CAPT 1: A Falsa Noiva
(CONTO DA VIDA REAL)

O ano era 1958. O local, Irajá, subúrbio do Rio de Janeiro.
A família morava em um conjunto habitacional de casas (construídas pelo antigo IAPC).
Migraram de Valença para o Rio, anos antes...

Eliane, uma jovem que tentava aprender na prática, o ofício de auxiliar de enfermagem, trabalhava na clínica de um doutor que era conhecido e amigo de sua família. As más línguas falavam do relacionamento que eles tinham: Sempre juntos em toda parte, gerando tais fofocas.
Foi nessa mesma época, que ela conheceu o homem que colocou sua vida 'de pernas para o ar': Josué.
Os comentários sobre ela e o doutor, chegaram aos ouvidos de Josué, que lhe perguntou se eram verdadeiros...
Era óbvio que ela disse que nada tinham, além de uma amizade de anos. Isso é um mistério até hoje! As pessoas envolvidas nessa história, estão mortas e nunca se soube ao certo.

Mas Eliane e Josué começaram a sair juntos e se relacionar intimamente. Ela estava apaixonada pelo homem 17 anos mais velho que ela. Nessa época, ele tinha duas atividades: Era barbeiro e protético.
Ambos ofícios, aprendidos na prática, pois estudo, ele só tinha até o terceiro ano primário (coisa comum na primeira metade do século XX).
Eliane tinha apenas um ano a mais que ele de estudo também: Vítima de fratura de crânio quando criança, sem tratamento adequado na época, ficou acamada durante um ano inteiro sem mover muito a cabeça e perdendo assim, as aulas (o que a fez desistir de vez de estudar).
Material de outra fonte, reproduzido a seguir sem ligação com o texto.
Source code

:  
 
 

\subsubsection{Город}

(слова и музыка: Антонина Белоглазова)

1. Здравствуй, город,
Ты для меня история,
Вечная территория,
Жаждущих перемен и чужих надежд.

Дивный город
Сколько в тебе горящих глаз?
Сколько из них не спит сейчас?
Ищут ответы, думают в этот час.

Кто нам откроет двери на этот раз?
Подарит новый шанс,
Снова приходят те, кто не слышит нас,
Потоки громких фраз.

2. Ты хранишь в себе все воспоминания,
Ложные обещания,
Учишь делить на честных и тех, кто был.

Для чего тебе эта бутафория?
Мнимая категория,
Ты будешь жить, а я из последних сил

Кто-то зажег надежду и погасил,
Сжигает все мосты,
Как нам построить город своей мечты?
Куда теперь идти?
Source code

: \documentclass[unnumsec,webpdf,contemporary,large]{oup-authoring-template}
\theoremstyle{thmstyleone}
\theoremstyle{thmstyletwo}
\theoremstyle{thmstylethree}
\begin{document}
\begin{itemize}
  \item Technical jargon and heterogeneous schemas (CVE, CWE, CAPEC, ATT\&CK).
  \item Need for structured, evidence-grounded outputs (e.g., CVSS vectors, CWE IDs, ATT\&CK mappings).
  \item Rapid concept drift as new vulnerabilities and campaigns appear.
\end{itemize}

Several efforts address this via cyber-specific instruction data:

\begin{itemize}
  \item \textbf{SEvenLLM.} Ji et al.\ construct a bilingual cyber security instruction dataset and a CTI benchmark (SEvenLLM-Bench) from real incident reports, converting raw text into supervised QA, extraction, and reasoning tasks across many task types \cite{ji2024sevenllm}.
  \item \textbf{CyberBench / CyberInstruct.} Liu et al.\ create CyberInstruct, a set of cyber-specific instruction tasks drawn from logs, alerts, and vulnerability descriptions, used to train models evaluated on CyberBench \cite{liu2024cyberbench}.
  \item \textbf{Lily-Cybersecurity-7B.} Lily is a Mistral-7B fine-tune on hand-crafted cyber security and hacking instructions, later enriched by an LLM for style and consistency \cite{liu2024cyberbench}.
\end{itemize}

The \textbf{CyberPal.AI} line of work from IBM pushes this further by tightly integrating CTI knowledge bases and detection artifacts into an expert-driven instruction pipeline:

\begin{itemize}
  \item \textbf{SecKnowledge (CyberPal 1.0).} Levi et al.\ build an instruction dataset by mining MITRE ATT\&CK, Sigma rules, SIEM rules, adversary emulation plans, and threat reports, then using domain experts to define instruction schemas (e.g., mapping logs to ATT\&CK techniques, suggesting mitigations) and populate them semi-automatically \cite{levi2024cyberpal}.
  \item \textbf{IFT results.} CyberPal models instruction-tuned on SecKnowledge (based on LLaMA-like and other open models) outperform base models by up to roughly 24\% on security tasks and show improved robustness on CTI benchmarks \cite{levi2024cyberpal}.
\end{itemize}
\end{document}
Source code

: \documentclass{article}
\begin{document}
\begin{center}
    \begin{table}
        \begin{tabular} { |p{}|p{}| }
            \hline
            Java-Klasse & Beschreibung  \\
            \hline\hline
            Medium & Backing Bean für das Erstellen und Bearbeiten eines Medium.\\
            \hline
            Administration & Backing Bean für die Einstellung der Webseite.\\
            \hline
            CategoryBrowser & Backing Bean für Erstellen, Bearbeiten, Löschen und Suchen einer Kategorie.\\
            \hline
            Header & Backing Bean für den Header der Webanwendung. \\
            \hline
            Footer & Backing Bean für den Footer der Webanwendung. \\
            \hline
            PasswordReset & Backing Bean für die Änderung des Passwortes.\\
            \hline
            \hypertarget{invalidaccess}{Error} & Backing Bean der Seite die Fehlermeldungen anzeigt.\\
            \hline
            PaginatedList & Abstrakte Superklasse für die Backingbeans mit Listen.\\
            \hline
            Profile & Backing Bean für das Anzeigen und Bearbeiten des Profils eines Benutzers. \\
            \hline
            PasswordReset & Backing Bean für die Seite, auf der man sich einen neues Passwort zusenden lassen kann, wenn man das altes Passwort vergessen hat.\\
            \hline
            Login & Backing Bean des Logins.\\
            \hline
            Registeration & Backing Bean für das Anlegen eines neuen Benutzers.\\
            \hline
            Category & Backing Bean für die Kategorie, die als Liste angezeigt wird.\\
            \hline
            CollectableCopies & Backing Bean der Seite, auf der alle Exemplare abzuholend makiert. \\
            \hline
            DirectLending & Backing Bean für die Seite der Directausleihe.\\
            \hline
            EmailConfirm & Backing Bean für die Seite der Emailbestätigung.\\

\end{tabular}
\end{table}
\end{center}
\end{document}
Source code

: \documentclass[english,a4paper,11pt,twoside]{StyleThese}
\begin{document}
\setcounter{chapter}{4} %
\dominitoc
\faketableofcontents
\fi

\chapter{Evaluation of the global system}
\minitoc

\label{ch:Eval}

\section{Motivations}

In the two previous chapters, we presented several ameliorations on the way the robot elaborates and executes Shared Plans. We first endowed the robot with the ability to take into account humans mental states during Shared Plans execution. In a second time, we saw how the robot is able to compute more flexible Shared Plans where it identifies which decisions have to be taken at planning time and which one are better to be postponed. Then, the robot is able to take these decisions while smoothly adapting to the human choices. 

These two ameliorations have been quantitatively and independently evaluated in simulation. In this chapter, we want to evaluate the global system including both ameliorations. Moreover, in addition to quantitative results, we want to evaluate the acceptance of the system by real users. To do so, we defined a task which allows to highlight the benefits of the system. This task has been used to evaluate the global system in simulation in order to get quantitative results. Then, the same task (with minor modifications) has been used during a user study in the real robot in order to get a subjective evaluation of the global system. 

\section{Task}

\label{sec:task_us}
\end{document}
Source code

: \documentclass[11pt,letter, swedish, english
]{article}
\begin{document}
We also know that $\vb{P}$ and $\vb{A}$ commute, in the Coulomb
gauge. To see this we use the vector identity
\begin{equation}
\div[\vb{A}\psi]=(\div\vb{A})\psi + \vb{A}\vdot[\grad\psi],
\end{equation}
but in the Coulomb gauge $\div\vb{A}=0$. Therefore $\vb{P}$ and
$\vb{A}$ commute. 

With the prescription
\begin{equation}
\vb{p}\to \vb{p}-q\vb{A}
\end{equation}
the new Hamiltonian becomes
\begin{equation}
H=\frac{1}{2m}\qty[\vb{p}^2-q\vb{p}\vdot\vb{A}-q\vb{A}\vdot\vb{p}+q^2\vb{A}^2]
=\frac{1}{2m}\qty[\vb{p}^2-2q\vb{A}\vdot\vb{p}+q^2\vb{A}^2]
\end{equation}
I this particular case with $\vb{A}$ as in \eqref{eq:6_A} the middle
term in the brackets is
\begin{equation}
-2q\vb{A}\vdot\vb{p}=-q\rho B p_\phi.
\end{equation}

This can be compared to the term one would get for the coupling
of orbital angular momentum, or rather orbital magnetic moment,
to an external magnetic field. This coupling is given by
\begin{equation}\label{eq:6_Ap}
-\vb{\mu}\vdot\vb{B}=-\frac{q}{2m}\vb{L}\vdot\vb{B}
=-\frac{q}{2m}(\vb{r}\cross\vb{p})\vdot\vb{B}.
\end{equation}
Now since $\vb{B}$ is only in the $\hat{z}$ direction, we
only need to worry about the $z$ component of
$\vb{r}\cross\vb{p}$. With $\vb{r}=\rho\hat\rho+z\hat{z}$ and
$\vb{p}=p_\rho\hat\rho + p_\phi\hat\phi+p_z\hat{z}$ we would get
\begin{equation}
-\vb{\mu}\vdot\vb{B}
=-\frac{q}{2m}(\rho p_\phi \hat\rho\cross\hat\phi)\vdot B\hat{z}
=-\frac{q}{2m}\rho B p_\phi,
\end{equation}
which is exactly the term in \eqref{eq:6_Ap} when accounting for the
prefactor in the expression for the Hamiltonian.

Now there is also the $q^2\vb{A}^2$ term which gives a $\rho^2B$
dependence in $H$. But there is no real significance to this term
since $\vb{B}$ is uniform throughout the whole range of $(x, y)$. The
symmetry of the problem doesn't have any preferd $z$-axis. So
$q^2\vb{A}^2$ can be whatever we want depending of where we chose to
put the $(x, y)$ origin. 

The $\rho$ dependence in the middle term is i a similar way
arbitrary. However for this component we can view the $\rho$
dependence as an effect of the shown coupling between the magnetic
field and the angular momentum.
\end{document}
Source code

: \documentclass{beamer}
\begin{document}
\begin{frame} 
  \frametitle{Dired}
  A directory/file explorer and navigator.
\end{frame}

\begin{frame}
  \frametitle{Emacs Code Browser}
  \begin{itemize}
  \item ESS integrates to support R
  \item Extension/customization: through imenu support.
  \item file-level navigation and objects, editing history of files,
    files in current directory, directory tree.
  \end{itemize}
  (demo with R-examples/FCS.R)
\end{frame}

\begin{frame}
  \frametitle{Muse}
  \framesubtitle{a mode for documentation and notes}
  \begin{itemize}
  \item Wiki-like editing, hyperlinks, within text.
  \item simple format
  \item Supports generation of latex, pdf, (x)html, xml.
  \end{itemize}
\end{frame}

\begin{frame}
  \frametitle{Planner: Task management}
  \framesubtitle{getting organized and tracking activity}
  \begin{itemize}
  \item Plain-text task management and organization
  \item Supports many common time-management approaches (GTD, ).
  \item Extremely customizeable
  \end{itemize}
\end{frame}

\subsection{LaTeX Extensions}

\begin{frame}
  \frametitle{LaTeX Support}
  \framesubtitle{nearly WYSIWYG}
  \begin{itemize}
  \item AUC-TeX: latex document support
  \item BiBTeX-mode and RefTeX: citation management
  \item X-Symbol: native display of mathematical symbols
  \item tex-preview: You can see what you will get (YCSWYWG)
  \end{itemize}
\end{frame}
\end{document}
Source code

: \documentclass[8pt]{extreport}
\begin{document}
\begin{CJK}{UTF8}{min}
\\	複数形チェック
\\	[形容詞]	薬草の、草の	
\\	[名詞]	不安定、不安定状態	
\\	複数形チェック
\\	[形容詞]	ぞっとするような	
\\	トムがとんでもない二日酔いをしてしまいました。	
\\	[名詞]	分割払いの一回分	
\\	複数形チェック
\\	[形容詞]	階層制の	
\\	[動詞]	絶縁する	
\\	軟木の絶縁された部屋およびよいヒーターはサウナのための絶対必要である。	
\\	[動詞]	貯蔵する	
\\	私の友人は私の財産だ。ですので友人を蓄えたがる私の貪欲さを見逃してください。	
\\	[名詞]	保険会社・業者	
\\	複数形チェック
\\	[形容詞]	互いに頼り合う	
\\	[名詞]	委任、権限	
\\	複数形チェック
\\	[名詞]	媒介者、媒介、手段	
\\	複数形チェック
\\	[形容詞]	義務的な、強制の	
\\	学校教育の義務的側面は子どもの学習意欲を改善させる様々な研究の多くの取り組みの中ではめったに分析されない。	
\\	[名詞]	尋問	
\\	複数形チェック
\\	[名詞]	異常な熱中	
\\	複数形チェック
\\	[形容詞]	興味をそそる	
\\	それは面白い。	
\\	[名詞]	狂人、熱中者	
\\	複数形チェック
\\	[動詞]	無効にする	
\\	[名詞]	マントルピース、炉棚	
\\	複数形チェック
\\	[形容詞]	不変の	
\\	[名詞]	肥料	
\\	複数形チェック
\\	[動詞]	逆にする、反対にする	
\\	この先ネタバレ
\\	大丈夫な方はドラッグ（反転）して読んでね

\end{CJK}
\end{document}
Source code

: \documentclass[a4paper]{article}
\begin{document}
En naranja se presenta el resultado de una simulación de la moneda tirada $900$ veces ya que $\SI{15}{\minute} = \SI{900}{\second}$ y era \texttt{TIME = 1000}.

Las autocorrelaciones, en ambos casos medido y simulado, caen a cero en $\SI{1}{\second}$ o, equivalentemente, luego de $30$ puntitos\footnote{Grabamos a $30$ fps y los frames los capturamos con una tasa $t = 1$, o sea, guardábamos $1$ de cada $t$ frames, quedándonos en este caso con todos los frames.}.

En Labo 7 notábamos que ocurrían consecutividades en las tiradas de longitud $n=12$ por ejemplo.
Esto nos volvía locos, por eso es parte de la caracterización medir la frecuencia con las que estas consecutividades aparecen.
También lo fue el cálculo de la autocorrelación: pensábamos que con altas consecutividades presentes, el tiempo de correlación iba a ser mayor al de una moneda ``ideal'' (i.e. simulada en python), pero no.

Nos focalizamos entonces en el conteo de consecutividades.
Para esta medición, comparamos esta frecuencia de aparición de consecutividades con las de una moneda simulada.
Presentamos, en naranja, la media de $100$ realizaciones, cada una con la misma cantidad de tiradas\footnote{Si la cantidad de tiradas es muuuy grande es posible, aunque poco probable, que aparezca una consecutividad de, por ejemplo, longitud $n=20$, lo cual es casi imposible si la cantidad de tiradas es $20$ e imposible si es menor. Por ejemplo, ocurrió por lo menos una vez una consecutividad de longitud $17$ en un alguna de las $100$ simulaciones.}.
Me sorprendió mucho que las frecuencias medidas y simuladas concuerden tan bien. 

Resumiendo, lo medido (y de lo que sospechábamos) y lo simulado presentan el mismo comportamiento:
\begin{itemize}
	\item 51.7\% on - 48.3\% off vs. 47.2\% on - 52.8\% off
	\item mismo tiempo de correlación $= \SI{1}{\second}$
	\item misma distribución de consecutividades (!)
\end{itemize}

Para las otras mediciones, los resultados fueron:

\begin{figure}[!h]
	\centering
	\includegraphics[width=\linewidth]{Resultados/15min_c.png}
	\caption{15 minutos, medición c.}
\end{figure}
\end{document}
Desse relacionamento, ela então gerou um fruto. Tentou esconder da família o quanto pode sua gravidez, com uma cinta que apertava cada vez mais até o quinto mês, quando teve que falar a verdade...
Antes porém, tentou várias vezes abortar, tomando remédios e chás. A gota d´água, foi quando tomou uma injeção que se dava em éguas... Nem assim ela perdeu o filho que carregava!
A sua única opção era revelar tudo e ver o que a família faria a respeito disso...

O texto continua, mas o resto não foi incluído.